A data experience tool sits within your data management software stack and includes key features that allow you to:
- Connect to all data sources to bring data together, wherever it has been created or stored
- Enhance data to improve quality by applying processors to standardize and enrich data with external datasets
- Publish data through powerful features that safeguard quality and make management and administration simple and straightforward. The tool should automate key tasks, such as the creation and sharing of metadata to increase efficiency
- Visualize data through easy-to-use no code tools that mean non-experts can quickly create compelling data visualizations
- Share data in ways that promote greater reuse by all – from APIs for expert users to download through standard file formats to shareable links, available on open data portals, internal data marketplaces and partner portals.
- Analyze how data is being used and shared through data lineage capabilities. This helps understand data flows within your organization and therefore improve data management.
7. Examples of customers that manage the data lifecycle with Opendatasoft
Schneider Electric – creating internal and external data experiences
Schneider Electric uses a range of solutions to manage data across its lifecycle, ensuring it meets governance and sharing requirements. This includes cloud storage through Microsoft Azure and its Databricks data lakehouse solution. These feed data into the Opendatasoft platform, where Schneider Electric creates data experiences which are shared through its Exchange data and services marketplace.

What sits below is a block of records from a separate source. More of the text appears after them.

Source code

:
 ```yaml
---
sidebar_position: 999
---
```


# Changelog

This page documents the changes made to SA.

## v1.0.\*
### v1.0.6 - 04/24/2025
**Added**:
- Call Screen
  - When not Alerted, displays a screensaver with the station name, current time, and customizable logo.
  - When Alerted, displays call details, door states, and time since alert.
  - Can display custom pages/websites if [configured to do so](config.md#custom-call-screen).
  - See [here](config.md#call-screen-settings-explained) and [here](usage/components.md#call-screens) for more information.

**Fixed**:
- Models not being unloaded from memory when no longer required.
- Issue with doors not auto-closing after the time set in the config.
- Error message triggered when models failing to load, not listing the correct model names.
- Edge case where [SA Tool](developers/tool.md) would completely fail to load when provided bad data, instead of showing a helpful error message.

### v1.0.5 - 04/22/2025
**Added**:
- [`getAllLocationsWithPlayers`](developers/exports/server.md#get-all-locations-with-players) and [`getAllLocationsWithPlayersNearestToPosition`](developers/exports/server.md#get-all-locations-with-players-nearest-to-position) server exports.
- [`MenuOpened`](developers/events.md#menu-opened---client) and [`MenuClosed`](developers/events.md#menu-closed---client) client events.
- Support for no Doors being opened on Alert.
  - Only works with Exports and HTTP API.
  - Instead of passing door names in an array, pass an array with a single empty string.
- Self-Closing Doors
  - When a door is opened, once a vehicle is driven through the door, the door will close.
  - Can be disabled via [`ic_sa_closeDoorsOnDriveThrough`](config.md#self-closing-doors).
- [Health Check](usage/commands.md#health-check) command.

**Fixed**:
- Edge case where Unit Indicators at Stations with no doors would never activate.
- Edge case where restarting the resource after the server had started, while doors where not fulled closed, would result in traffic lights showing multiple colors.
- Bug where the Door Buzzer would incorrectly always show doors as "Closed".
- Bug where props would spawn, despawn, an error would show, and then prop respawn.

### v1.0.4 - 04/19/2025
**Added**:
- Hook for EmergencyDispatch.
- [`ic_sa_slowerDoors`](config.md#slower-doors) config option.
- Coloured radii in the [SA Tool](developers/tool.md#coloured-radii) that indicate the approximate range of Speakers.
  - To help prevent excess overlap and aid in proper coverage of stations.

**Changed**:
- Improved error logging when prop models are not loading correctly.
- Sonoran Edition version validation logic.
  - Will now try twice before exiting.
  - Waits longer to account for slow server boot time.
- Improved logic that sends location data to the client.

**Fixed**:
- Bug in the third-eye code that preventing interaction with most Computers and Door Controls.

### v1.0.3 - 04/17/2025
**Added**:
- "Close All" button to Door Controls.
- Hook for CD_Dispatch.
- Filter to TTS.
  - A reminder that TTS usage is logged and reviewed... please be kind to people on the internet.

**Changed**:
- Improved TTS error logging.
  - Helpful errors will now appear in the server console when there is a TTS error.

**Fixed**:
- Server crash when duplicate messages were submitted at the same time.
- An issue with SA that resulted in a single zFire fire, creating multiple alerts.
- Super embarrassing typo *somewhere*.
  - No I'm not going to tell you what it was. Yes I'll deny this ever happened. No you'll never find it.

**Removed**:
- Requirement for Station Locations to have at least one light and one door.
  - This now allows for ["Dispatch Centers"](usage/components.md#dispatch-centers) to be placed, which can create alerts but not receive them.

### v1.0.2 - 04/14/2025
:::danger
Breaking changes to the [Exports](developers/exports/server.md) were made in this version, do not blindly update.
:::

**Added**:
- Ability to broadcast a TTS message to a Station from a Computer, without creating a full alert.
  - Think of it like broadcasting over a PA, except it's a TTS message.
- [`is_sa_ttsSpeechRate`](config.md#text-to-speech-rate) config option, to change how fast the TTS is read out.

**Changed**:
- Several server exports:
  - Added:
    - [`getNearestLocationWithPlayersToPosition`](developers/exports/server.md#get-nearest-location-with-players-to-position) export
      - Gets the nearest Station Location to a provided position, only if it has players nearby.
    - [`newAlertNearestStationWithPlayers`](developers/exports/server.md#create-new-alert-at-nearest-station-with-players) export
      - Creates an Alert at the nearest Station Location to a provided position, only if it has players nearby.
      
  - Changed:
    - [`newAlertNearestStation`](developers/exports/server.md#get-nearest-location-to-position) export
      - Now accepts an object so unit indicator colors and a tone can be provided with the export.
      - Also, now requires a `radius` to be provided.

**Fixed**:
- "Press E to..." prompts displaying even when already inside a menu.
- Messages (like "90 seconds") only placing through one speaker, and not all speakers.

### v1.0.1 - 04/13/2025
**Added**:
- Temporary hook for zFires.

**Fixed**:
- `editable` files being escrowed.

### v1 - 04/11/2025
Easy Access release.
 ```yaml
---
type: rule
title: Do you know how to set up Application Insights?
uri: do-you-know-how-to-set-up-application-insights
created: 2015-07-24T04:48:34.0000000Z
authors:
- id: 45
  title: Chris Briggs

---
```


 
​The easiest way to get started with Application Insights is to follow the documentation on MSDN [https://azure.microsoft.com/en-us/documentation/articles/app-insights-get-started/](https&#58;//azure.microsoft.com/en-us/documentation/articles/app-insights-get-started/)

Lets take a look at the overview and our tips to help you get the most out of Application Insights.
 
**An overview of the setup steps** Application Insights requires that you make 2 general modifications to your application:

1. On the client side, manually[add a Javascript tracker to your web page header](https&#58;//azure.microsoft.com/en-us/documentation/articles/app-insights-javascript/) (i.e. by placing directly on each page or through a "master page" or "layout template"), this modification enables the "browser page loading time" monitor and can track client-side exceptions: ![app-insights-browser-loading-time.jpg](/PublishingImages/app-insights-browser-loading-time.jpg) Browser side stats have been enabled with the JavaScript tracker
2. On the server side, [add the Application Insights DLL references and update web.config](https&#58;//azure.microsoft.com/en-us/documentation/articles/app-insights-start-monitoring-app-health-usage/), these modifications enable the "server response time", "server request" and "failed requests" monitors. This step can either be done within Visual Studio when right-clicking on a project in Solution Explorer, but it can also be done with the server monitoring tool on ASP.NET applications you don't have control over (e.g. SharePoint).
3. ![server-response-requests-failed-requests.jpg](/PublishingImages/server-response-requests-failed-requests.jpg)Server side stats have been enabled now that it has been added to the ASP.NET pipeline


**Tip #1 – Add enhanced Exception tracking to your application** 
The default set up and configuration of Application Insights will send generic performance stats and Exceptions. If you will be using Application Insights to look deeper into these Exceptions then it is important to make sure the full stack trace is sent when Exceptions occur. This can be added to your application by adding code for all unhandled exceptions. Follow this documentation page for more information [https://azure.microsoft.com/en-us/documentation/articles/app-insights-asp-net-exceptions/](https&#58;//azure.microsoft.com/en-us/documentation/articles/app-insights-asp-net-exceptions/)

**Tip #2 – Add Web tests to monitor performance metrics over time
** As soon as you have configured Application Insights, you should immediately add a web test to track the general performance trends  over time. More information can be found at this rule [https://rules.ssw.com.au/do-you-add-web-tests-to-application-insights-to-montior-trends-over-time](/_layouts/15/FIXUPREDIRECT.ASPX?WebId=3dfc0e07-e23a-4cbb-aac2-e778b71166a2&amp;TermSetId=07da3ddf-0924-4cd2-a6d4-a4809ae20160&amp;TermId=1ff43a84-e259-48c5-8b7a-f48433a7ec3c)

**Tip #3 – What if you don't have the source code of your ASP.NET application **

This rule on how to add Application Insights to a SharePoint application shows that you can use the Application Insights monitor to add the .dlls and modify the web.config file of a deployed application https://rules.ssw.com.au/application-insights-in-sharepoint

Ministry of Sport – data management to improve decision-making
The French Ministry of Sport collects a range of internal and external data, from government agencies including the Ministry of Health and the French National Statistics Authority (INSEE). These are all centralized within the Opendatasoft platform where they are prepared and enriched. Data is then shared through visualizations and reuses with political decision-makers, partners, businesses and the general public.
Lamie mutuelle: centralizing data to enable sharing
Insurance company Lamie has made Opendatasoft the cornerstone of its data management strategy. All data, whether collected internally or externally by partner organizations, is centralized on the ODS platform. It is then shared via the platform in multiple formats, such as via dashboards for employees, with its Zoho CRM solution and other internal systems via APIs and with customers through its dedicated customer and partner portals.